*Work instructions:*
Which lines in the records below contain the word "automatically"? Copy each one out.
■ ■ ■ ■ ■ ■ ■
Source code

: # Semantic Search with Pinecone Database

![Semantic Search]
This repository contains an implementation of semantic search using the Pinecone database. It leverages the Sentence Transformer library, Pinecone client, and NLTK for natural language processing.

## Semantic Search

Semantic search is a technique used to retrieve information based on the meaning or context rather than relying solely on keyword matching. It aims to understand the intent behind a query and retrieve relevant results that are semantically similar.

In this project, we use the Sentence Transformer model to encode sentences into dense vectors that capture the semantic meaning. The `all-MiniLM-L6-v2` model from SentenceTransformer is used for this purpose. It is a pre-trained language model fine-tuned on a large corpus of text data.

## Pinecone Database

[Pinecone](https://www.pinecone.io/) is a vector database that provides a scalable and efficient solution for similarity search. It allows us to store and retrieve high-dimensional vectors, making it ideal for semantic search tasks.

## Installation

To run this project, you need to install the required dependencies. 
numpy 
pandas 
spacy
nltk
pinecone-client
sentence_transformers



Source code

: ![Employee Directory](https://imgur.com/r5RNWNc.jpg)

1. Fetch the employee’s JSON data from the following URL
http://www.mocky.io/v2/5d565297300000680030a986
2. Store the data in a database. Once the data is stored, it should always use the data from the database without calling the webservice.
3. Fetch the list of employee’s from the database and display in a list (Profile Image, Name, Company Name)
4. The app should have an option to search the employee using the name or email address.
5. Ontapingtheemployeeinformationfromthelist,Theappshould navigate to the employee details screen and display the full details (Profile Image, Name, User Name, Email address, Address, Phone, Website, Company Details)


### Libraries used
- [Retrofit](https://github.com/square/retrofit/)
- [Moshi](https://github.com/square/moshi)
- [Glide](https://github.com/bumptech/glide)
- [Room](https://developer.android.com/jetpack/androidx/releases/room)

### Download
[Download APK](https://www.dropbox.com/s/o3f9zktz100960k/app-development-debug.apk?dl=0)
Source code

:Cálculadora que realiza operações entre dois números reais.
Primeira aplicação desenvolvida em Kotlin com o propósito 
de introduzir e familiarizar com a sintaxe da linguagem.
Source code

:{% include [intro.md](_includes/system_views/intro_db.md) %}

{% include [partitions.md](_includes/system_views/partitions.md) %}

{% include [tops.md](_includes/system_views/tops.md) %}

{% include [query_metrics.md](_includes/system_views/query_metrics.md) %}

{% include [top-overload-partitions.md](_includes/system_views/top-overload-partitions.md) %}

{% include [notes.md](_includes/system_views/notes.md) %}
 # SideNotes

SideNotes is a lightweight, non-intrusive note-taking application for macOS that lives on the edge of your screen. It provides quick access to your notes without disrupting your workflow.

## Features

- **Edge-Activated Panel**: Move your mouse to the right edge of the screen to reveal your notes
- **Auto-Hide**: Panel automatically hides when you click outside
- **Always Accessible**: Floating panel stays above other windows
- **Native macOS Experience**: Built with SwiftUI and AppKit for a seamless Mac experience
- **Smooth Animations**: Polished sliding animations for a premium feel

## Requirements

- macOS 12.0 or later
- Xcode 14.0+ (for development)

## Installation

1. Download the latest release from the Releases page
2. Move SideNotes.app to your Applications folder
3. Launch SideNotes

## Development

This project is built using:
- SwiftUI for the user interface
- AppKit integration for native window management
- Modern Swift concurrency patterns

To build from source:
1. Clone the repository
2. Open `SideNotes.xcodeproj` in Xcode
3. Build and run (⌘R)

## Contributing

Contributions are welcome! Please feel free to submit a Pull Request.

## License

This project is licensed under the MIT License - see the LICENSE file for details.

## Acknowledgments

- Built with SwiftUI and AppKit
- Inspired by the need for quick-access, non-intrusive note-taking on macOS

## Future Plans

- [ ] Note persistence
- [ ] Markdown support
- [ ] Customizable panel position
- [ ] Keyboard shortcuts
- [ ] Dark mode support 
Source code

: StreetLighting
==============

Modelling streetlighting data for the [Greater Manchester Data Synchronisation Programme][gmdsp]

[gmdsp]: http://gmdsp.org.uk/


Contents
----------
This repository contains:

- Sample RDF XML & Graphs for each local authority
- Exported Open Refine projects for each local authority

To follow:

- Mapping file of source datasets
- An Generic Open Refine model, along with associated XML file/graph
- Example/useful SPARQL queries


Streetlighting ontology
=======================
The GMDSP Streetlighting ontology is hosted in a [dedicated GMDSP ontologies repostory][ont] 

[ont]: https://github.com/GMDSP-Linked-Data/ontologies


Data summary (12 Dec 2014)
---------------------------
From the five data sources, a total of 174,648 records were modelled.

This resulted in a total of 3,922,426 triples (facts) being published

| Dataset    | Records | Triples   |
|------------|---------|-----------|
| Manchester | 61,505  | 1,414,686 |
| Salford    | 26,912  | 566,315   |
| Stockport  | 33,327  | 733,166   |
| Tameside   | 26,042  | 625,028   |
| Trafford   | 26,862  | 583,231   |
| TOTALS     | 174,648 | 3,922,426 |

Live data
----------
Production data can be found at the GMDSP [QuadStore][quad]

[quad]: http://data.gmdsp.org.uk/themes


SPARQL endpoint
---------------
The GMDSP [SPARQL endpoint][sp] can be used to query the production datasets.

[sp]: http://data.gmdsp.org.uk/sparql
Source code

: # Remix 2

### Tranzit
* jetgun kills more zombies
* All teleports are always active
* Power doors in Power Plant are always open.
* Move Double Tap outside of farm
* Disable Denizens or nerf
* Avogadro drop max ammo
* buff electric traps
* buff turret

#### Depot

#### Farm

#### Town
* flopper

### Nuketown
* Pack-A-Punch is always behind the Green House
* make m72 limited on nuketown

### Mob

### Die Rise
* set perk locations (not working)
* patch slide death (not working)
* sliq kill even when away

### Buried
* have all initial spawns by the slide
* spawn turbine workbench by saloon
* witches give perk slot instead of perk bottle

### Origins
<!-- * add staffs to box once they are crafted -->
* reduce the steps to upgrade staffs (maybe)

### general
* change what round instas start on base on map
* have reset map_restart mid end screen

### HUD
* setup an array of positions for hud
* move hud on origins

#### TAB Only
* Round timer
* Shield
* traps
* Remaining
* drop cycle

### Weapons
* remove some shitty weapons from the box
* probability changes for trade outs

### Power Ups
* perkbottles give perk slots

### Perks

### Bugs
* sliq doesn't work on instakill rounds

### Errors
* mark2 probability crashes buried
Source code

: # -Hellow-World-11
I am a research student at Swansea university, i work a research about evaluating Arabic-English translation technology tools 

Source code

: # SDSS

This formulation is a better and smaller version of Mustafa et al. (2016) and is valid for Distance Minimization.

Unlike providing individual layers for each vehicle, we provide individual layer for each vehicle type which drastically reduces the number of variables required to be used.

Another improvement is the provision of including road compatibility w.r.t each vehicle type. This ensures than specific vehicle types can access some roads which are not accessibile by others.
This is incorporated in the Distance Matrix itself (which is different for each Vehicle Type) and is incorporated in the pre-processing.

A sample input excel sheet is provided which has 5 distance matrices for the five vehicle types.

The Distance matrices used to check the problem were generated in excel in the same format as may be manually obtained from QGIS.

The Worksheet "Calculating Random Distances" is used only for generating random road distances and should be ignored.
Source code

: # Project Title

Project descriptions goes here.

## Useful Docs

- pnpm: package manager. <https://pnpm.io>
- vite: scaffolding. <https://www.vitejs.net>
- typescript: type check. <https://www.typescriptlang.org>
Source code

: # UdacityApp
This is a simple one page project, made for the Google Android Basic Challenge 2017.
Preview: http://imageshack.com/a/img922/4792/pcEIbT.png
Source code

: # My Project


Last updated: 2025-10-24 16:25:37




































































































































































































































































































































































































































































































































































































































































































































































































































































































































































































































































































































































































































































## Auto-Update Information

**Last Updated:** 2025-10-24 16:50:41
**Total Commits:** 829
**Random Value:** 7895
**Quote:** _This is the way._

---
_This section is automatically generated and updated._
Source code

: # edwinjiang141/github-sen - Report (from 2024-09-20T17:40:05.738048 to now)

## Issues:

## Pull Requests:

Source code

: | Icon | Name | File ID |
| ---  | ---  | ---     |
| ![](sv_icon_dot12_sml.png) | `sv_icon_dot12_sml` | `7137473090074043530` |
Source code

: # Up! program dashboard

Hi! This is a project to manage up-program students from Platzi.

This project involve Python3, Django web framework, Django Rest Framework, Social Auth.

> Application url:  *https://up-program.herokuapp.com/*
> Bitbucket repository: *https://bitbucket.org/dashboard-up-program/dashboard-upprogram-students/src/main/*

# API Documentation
■ ■ ■ ■ ■ ■ ■
*Result:*
- **Auto-Hide**: Panel automatically hides when you click outside
_This section is automatically generated and updated._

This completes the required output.